Sacrifices local responsiveness
Transnational strategy:
endeavors to be cost efficient, locally responsive, and learning driven simultaneously:
- Innovations flow from the home country to host countries and vice-versa and also flow among subsidiaries in multiple host countries
- It is organizationally complex and difficult to implement.
Four organizational structures that are appropriate for the four strategic choices:
- International division
- Geographical area
- Global product division
- Global matrix
International Division:
Typically set up when firms initially expand abroad, often when engaging in a home replication strategy
Problems of international division:
- Foreign subsidiary managers in the international division are not given sufficient voice relative to the heads of domestic divisions
- The “silo” effect: International division activities are not coordinated with the rest of the firm, which focuses on domestic activities
- Firms often phase out this structure after their initial overseas expansion
Geographic Area Structure:
- Organizes the MNE according to different geographic areas (countries and regions)
- Is the most appropriate for a localization strategy
- Its ability to facilitate local responsiveness is both a strength and a weakness
Problems with geographic area structure:
While being locally responsive can be a virtue, it may also encourage the fragmentation of the MNE into highly autonomous, hard-to-control “fiefdoms”

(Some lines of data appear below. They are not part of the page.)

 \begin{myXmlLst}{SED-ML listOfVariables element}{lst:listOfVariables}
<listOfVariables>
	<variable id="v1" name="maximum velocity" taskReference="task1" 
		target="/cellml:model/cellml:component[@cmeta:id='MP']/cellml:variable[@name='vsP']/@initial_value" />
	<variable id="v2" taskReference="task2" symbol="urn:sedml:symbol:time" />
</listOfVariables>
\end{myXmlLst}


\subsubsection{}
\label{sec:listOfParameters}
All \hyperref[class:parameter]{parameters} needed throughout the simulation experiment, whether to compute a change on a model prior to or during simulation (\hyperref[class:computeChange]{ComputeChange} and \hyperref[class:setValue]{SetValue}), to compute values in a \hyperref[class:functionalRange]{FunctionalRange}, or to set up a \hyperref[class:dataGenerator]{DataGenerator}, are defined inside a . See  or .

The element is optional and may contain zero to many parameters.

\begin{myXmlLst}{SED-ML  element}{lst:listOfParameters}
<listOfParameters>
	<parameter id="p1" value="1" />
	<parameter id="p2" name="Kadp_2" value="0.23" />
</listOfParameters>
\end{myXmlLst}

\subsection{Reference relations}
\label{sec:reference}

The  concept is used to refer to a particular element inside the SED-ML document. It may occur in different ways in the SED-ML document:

Global Product Division Structure:
- Supports a global strategy in treating each product division as a stand-alone entity with full worldwide—as opposed to domestic—responsibilities for its activities
- Facilitates attention to pressures for cost efficiencies in allowing for consolidation on a worldwide (or regional) basis and reduction of inefficient duplication in multiple countries
Problems with global product division structure:
It is the opposite of the geographic area structure: Little local responsiveness
Global Matrix:
- Is often used to alleviate the disadvantages associated with both geographic area and global product division structures
- Is intended to support the goals of the transnational strategy—in practice, it is often difficult to deliver
Problems with global matrix:
- May add layers of management, slow down decision speed, and increase costs while not showing significant performance improvement:
- Front-line managers must report to two bosses: a country manager and a product division manager
Three key ideas of The Reciprocal Relationship Between Multinational Strategies and Structures:
- Strategy drives structure: a misfit, such as combining a global strategy with a geographic area structure, may have grave performance consequences
- The relationship is two-way. To the extent that certain strategies facilitate certain structures, a given structure also supports a particular strategy
- Strategies and structures are not static. It is often necessary to change strategy, structure, or both
Combining MNEs strategies and organizational structure:
Based on two dimensions – cost reduction (high vs. low) and local responsiveness (high vs. low)
The different nature of industries:
- Industrial-products firms value technological knowledge that is not location-specific: Favor global product divisions
- Consumer-goods industries require deep knowledge about consumer tastes that is location-specific: Favor geographic areas
Porter’s forces:
- Interfirm rivalry:
Competitors focus on learning and innovation - Need to increase entry barriers:
Behind some recent moves to phase out multidomestic strategy and to erect world-scale facilities to deter entrants - Bargaining power of suppliers and buyers:
They also have to internationalize if the focal MNE goes overseas - Threat of substitute products:
MNE R&D often generates competing substitute products
Organizational culture :
is the collective programming of the mind that distinguishes members of one organization from another
Formal and informal internal institutions - Three choices of the head of a subsidiary:
- a home-country national
- a host-country national
- a third country national
Knowledge management
is the structures, processes, and systems that actively develop, leverage, and transfer knowledge.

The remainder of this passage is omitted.